The Companies Act 2006

Public Company Limited by Shares

Ordinary and Special Resolutions of

Convatec Group Plc

(“the Company”)

The following ordinary and special resolutions were passed at the Annual General Meeting of the Members of the Company, duly convened, and held at FGS Global, The Adelphi, 1-11 John Adam Street, London WC2N 6HT on 22 May 2025 at 14:00:

ORDINARY RESOLUTIONS

Resolution 18 - Directors’ authority to allot shares

In accordance with section 551 of Companies Act 2006, to generally and unconditionally authorise the Directors to allot shares in the Company or grant rights to subscribe for, or convert any security into, shares in the Company:

  1. in accordance with Article 12(a) of the Company’s Articles of Association, up to a maximum aggregate nominal amount of £68,257,992 which represents approximately 33.3% of the Company’s issued ordinary share capital (excluding treasury shares) as at 3 March 2025; and
  2. comprising equity securities (as defined by section 560(1) of the Companies Act 2006) up to a maximum aggregate nominal amount of £136,515,984 which represents approximately 66.6% of the Company’s issued ordinary share capital (excluding treasury shares) as at 3 March 2025 in connection with an offer by way of a rights issue:
  3. to holders of ordinary shares in proportion (as nearly as may be practicable) to their respective holdings; and
  4. to people who are holders of other equity securities as required by the rights of those securities or as the Directors otherwise consider necessary,

but subject to such exclusions or other arrangements as the Directors may deem necessary or expedient in relation to treasury shares, fractional entitlements, record dates, legal or practical problems in or under the laws of any territory or the requirements of any regulatory body or stock exchange, or any other matter.
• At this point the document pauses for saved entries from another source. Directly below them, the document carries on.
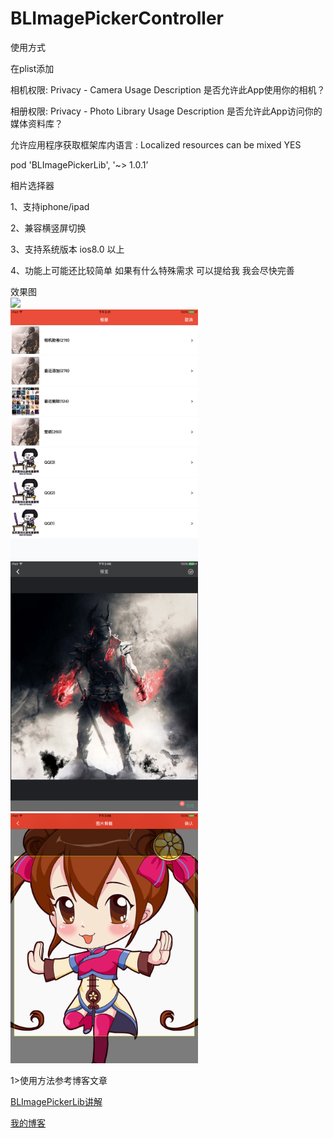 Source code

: # BLImagePickerController
使用方式

在plist添加

相机权限: Privacy - Camera Usage Description    是否允许此App使用你的相机？

相册权限: Privacy - Photo Library Usage Description    是否允许此App访问你的媒体资料库？


允许应用程序获取框架库内语言 :  Localized resources can be mixed        YES


pod 'BLImagePickerLib', '~> 1.0.1’

相片选择器

1、支持iphone/ipad 

2、兼容横竖屏切换

3、支持系统版本 ios8.0 以上

4、功能上可能还比较简单 如果有什么特殊需求 可以提给我 我会尽快完善



效果图
<br>
<img height="400" src="/images/list.png"/>
<br>
<img height="400" src="/images/group.png"/>
<br>
<img height="400" src="/images/109F3CE5F9F780A8AB6A37BBE4E1805F.png"/>
<br>
<img height="400" src="/images/2B5A8B83A58398B892CFB4A2FC14C9A8.png"/>
<br>

1>使用方法参考博客文章

[BLImagePickerLib讲解](https://my.oschina.net/iceTear/blog/1498504)  

[我的博客](https://my.oschina.net/iceTear/blog)  
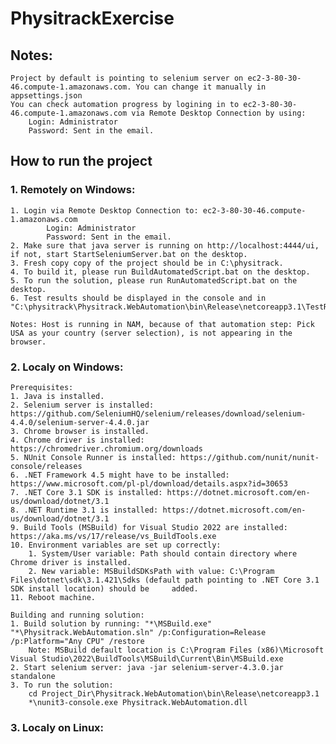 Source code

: # PhysitrackExercise
## Notes:
    Project by default is pointing to selenium server on ec2-3-80-30-46.compute-1.amazonaws.com. You can change it manually in appsettings.json
    You can check automation progress by logining in to ec2-3-80-30-46.compute-1.amazonaws.com via Remote Desktop Connection by using:
        Login: Administrator
        Password: Sent in the email.
    
## How to run the project
        
### 1. Remotely on Windows:
    1. Login via Remote Desktop Connection to: ec2-3-80-30-46.compute-1.amazonaws.com 
            Login: Administrator 
            Password: Sent in the email.
    2. Make sure that java server is running on http://localhost:4444/ui, if not, start StartSeleniumServer.bat on the desktop.
    3. Fresh copy copy of the project should be in C:\physitrack.
    4. To build it, please run BuildAutomatedScript.bat on the desktop.
    5. To run the solution, please run RunAutomatedScript.bat on the desktop.
    6. Test results should be displayed in the console and in "C:\physitrack\Physitrack.WebAutomation\bin\Release\netcoreapp3.1\TestResult.xml".
    
    Notes: Host is running in NAM, because of that automation step: Pick USA as your country (server selection), is not appearing in the browser.

### 2. Localy on Windows:
    Prerequisites:
    1. Java is installed.
    2. Selenium server is installed: https://github.com/SeleniumHQ/selenium/releases/download/selenium-4.4.0/selenium-server-4.4.0.jar
    3. Chrome browser is installed.
    4. Chrome driver is installed: https://chromedriver.chromium.org/downloads
    5. NUnit Console Runner is installed: https://github.com/nunit/nunit-console/releases
    6. .NET Framework 4.5 might have to be installed: https://www.microsoft.com/pl-pl/download/details.aspx?id=30653
    7. .NET Core 3.1 SDK is installed: https://dotnet.microsoft.com/en-us/download/dotnet/3.1
    8. .NET Runtime 3.1 is installed: https://dotnet.microsoft.com/en-us/download/dotnet/3.1
    9. Build Tools (MSBuild) for Visual Studio 2022 are installed: https://aka.ms/vs/17/release/vs_BuildTools.exe
    10. Environment variables are set up correctly:
        1. System/User variable: Path should contain directory where Chrome driver is installed.
        2. New variable: MSBuildSDKsPath with value: C:\Program Files\dotnet\sdk\3.1.421\Sdks (default path pointing to .NET Core 3.1 SDK install location) should be     added. 
    11. Reboot machine.
        
    Building and running solution:
    1. Build solution by running: "*\MSBuild.exe" "*\Physitrack.WebAutomation.sln" /p:Configuration=Release /p:Platform="Any CPU" /restore
        Note: MSBuild default location is C:\Program Files (x86)\Microsoft Visual Studio\2022\BuildTools\MSBuild\Current\Bin\MSBuild.exe
    2. Start selenium server: java -jar selenium-server-4.3.0.jar standalone
    3. To run the solution:
        cd Project_Dir\Physitrack.WebAutomation\bin\Release\netcoreapp3.1
        *\nunit3-console.exe Physitrack.WebAutomation.dll
        
### 3. Localy on Linux:



    
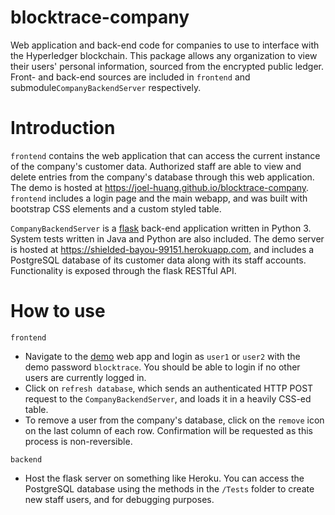 # blocktrace-company
Web application and back-end code for companies to use to interface with the Hyperledger blockchain. This package allows any organization to view their users' personal information, sourced from the encrypted public ledger. Front- and back-end sources are included in `frontend` and submodule`CompanyBackendServer` respectively.

# Introduction
`frontend` contains the web application that can access the current instance of the company's customer data. Authorized staff are able to view and delete entries from the company's database through this web application. The demo is hosted at https://joel-huang.github.io/blocktrace-company. `frontend` includes a login page and the main webapp, and was built with bootstrap CSS elements and a custom styled table.

`CompanyBackendServer` is a [flask]("http://flask.pocoo.org/") back-end application written in Python 3. System tests written in Java and Python are also included. The demo server is hosted at https://shielded-bayou-99151.herokuapp.com, and includes a PostgreSQL database of its customer data along with its staff accounts. Functionality is exposed through the flask RESTful API.

# How to use
`frontend`
* Navigate to the [demo]("https://joel-huang.github.io/blocktrace-company") web app and login as `user1` or `user2` with the demo password `blocktrace`. You should be able to login if no other users are currently logged in.
* Click on `refresh database`, which sends an authenticated HTTP POST request to the `CompanyBackendServer`, and loads it in a heavily CSS-ed table.
* To remove a user from the company's database, click on the `remove` icon on the last column of each row. Confirmation will be requested as this process is non-reversible.   

`backend`
* Host the flask server on something like Heroku. You can access the PostgreSQL database using the methods in the `/Tests` folder to create new staff users, and for debugging purposes.
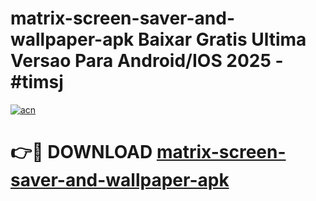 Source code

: # matrix-screen-saver-and-wallpaper-apk Baixar Gratis Ultima Versao Para Android/IOS 2025 - #timsj

[![acn](https://github.com/user-attachments/assets/0f9c940e-d8b0-45ae-aac7-cd30a18b3e1c)](https://app.mediaupload.pro/?title=matrix-screen-saver-and-wallpaper-apk&ref=15F)

# 👉🔴 DOWNLOAD [matrix-screen-saver-and-wallpaper-apk](https://app.mediaupload.pro/?title=matrix-screen-saver-and-wallpaper-apk&ref=15F)
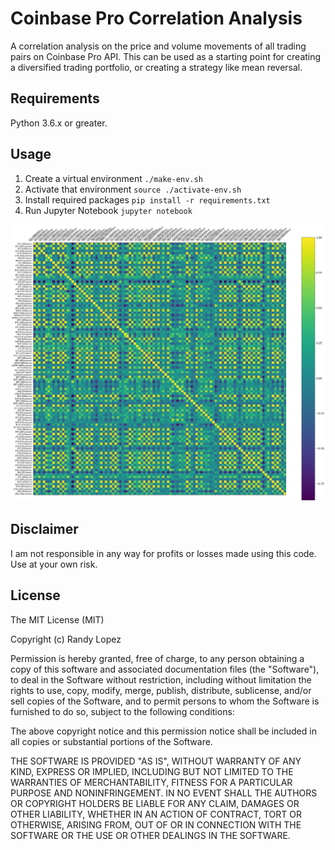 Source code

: # Coinbase Pro Correlation Analysis

A correlation analysis on the price and volume movements of all trading pairs on Coinbase Pro API. This can be used as a starting point for creating a diversified trading portfolio, or creating a strategy like mean reversal. 

## Requirements

Python 3.6.x or greater.

## Usage

1. Create a virtual environment `./make-env.sh`
2. Activate that environment `source ./activate-env.sh`
3. Install required packages `pip install -r requirements.txt`
4. Run Jupyter Notebook `jupyter notebook`

<img src="download.png" alt="figure" width="700"/>

## Disclaimer
I am not responsible in any way for profits or losses made using this code. Use at your own risk.

## License
The MIT License (MIT)

Copyright (c) Randy Lopez

Permission is hereby granted, free of charge, to any person obtaining a copy of this software and associated documentation files (the "Software"), to deal in the Software without restriction, including without limitation the rights to use, copy, modify, merge, publish, distribute, sublicense, and/or sell copies of the Software, and to permit persons to whom the Software is furnished to do so, subject to the following conditions:

The above copyright notice and this permission notice shall be included in all copies or substantial portions of the Software.

THE SOFTWARE IS PROVIDED "AS IS", WITHOUT WARRANTY OF ANY KIND, EXPRESS OR IMPLIED, INCLUDING BUT NOT LIMITED TO THE WARRANTIES OF MERCHANTABILITY, FITNESS FOR A PARTICULAR PURPOSE AND NONINFRINGEMENT. IN NO EVENT SHALL THE AUTHORS OR COPYRIGHT HOLDERS BE LIABLE FOR ANY CLAIM, DAMAGES OR OTHER LIABILITY, WHETHER IN AN ACTION OF CONTRACT, TORT OR OTHERWISE, ARISING FROM, OUT OF OR IN CONNECTION WITH THE SOFTWARE OR THE USE OR OTHER DEALINGS IN THE SOFTWARE.

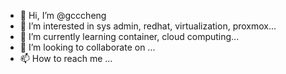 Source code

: - 👋 Hi, I’m @gcccheng
- 👀 I’m interested in sys admin, redhat, virtualization, proxmox...
- 🌱 I’m currently learning container, cloud computing...
- 💞️ I’m looking to collaborate on ...
- 📫 How to reach me ...

<!---
gcccheng/gcccheng is a ✨ special ✨ repository because its `README.md` (this file) appears on your GitHub profile.
You can click the Preview link to take a look at your changes.
--->
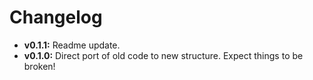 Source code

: # Changelog

* **v0.1.1:** Readme update.
* **v0.1.0:** Direct port of old code to new structure. Expect things to be broken! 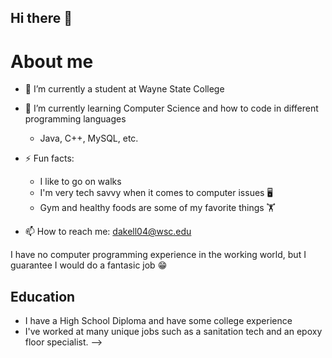 ## Hi there 👋
# About me 

- 📑 I’m currently a student at Wayne State College
   
- 🌱 I’m currently learning Computer Science and how to code in different programming languages
    * Java, C++, MySQL, etc.

- ⚡ Fun facts:
  * I like to go on walks
  *  I'm very tech savvy when it comes to computer issues 🖥️
  *  Gym and healthy foods are some of my favorite things 🏋️

- 📫 How to reach me: dakell04@wsc.edu

I have no computer programming experience in the working world, but I guarantee I would do a fantasic job 😁

## Education
- I have a High School Diploma and have some college experience
- I've worked at many unique jobs such as a sanitation tech and an epoxy floor specialist.
-->
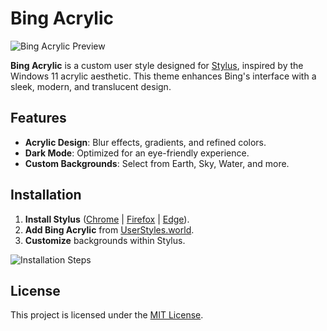 # Bing Acrylic

![Bing Acrylic Preview](images/preview.png)

**Bing Acrylic** is a custom user style designed for [Stylus](https://userstyles.world), inspired by the Windows 11 acrylic aesthetic. This theme enhances Bing's interface with a sleek, modern, and translucent design.

## Features
- **Acrylic Design**: Blur effects, gradients, and refined colors.
- **Dark Mode**: Optimized for an eye-friendly experience.
- **Custom Backgrounds**: Select from Earth, Sky, Water, and more.

## Installation

1. **Install Stylus** ([Chrome](https://chrome.google.com/webstore/detail/stylus/clngdbkpkpeebahjckkjfobafhncgmne) | [Firefox](https://addons.mozilla.org/en-US/firefox/addon/styl-us/) | [Edge](https://microsoftedge.microsoft.com/addons/detail/stylus/fjnbnpbmkenffdnngjfgmeleoegfcffe)).
2. **Add Bing Acrylic** from [UserStyles.world](https://userstyles.world/style/20792/bing-11-dark-mode-only).
3. **Customize** backgrounds within Stylus.

![Installation Steps](images/install.png)

## License
This project is licensed under the [MIT License](LICENSE).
This authority shall, unless renewed, varied or revoked by the Company in a general meeting, expire at the conclusion of the next annual general meeting of the Company after the passing of this Resolution, or, if earlier, at the close of business on the day which is 15 months after the date on which this Resolution is passed, save that prior to its expiry the Company may make offers, and enter into agreements, which would, or might, require equity securities to be allotted (or rights to subscribe for or convert any security into shares to be granted) after the authority expires and the Directors of the Company may allot equity securities (or rights to subscribe for or convert any security into shares to be granted) under any such offer or agreement as if the authority had not expired.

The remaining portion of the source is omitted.